▶ [EXERCISE AIM]:
From the records below, transcribe only the lines running from the one with "- Compile your" through the one with "The four most". Keep both of those end lines.

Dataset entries
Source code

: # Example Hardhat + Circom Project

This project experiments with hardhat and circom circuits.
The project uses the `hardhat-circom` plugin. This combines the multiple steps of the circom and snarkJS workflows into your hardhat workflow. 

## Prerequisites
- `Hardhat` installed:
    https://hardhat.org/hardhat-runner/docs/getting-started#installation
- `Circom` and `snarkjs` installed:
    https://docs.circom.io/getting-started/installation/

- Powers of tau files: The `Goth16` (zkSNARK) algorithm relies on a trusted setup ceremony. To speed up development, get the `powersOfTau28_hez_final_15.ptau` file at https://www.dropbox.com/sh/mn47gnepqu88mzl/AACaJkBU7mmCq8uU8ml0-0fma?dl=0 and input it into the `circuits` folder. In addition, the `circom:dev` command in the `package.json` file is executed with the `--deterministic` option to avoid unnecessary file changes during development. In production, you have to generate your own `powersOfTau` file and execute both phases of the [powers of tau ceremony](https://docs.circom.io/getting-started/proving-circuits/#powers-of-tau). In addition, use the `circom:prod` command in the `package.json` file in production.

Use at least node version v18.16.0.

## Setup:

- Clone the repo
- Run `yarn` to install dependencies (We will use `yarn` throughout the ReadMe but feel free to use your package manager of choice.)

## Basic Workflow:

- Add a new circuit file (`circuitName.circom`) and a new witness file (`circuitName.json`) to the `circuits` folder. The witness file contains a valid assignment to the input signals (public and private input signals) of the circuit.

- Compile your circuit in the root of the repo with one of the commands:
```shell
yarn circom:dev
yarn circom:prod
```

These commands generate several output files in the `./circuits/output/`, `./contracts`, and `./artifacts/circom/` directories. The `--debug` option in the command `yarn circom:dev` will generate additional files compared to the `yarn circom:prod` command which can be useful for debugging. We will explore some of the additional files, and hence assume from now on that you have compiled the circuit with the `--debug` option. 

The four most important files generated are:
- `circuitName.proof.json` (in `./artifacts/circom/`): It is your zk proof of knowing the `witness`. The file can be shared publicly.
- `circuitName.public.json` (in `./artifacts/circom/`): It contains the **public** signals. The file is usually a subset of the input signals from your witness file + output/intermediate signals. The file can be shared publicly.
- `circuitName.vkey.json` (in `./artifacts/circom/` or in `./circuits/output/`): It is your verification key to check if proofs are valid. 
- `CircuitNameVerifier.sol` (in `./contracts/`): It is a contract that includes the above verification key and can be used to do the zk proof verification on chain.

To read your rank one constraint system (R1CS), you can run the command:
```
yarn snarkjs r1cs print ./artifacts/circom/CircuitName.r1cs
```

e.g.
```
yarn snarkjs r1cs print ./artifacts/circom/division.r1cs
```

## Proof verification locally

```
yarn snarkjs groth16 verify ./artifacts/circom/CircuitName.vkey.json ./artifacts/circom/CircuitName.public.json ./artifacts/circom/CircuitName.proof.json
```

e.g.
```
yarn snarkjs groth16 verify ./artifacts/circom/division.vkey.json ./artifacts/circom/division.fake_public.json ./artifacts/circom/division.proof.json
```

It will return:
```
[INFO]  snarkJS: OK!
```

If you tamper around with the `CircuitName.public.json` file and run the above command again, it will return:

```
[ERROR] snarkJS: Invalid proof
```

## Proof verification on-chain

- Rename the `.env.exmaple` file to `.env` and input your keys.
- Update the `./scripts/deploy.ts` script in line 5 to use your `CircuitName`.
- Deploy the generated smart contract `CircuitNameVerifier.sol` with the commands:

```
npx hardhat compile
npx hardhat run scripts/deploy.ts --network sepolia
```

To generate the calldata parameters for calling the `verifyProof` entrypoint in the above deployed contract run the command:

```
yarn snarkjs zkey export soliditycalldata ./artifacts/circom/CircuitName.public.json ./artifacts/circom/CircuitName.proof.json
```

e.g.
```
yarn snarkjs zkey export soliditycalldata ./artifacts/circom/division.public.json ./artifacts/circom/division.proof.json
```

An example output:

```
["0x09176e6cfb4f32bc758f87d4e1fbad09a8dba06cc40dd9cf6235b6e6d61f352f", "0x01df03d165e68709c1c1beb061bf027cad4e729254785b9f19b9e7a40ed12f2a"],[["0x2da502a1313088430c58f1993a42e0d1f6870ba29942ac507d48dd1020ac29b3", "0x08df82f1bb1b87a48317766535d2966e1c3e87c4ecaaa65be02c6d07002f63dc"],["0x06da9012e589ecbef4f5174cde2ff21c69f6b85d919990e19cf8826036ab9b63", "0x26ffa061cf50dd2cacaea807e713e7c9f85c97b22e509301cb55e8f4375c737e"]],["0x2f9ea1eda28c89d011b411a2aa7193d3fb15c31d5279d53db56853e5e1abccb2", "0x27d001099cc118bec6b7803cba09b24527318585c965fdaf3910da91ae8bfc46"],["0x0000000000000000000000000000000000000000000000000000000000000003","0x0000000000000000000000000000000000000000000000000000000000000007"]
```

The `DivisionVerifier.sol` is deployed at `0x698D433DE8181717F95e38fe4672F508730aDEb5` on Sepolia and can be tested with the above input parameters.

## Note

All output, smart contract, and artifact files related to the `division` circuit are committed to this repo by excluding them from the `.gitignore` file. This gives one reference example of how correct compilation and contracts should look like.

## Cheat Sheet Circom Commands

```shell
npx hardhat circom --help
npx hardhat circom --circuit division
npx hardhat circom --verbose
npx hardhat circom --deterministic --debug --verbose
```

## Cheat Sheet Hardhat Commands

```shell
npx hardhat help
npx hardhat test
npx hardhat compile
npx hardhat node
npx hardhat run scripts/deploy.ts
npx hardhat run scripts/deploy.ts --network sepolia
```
==
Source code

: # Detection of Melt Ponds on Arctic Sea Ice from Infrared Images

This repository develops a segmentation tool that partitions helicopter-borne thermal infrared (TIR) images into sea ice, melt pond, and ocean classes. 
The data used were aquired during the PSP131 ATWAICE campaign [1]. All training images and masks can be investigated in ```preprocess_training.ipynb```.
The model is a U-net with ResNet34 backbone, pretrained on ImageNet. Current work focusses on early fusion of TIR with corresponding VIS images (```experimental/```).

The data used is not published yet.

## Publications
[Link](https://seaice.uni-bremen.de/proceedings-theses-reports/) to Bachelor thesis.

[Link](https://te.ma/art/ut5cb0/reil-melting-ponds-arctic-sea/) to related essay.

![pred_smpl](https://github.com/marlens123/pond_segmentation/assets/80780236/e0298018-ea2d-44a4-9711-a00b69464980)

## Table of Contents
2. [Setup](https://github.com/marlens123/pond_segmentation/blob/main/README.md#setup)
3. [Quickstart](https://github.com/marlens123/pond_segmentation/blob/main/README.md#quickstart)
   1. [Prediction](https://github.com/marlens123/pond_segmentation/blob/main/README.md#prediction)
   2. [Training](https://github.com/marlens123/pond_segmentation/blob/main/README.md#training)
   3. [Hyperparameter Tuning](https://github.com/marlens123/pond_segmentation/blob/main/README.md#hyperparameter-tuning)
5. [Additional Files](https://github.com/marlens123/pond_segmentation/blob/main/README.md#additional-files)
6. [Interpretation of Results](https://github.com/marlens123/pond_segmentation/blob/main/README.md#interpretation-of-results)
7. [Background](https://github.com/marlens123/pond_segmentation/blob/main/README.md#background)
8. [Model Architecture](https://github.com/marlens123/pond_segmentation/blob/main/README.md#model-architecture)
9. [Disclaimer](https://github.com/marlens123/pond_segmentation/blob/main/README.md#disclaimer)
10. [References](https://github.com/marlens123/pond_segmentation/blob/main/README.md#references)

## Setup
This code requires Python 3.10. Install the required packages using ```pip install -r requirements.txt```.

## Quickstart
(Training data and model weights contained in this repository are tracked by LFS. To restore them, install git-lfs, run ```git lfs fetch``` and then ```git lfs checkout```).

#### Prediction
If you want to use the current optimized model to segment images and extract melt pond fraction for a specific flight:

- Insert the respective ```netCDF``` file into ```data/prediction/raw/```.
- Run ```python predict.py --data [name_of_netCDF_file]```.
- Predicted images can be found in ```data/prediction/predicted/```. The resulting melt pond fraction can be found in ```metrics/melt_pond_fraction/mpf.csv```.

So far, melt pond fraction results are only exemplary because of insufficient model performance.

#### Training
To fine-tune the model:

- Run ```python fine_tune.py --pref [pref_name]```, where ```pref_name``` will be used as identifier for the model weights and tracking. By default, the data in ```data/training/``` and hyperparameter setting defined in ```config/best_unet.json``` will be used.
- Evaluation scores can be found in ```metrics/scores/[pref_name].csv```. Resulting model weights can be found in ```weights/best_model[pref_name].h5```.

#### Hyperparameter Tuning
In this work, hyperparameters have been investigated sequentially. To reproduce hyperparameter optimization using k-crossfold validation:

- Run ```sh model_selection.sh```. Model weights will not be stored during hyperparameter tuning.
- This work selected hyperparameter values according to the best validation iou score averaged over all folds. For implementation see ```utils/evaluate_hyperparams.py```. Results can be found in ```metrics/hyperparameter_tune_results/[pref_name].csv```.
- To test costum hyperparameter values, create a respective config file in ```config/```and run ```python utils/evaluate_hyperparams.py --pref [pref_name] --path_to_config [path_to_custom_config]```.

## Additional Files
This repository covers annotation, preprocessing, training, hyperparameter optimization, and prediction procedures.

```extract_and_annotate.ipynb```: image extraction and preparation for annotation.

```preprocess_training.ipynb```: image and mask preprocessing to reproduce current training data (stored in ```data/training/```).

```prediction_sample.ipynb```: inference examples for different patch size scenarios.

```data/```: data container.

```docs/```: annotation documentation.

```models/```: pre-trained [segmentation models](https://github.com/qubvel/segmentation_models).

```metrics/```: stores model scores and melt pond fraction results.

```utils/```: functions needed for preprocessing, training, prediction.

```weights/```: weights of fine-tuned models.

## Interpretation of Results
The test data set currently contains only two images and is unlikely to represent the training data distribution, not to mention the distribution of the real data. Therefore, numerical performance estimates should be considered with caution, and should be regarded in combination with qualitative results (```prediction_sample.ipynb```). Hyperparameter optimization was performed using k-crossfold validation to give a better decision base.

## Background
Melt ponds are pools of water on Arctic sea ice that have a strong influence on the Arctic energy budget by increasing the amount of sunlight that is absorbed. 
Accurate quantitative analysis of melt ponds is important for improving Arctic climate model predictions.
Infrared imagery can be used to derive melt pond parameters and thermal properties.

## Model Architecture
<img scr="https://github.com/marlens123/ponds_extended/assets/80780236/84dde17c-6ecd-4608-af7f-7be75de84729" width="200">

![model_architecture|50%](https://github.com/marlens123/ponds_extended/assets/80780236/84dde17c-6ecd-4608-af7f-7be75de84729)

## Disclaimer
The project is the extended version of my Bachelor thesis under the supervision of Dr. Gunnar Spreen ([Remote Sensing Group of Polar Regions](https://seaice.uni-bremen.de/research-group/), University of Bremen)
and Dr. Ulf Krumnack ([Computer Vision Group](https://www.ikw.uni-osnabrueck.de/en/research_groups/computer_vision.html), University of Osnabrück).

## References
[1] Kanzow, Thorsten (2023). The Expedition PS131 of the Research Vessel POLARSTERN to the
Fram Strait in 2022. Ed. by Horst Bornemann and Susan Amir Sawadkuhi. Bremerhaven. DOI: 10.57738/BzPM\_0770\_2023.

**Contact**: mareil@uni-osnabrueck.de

▶ [YOUR SOLUTION]:
- Compile your circuit in the root of the repo with one of the commands:
```shell
yarn circom:dev
yarn circom:prod
```

These commands generate several output files in the `./circuits/output/`, `./contracts`, and `./artifacts/circom/` directories. The `--debug` option in the command `yarn circom:dev` will generate additional files compared to the `yarn circom:prod` command which can be useful for debugging. We will explore some of the additional files, and hence assume from now on that you have compiled the circuit with the `--debug` option. 

The four most important files generated are:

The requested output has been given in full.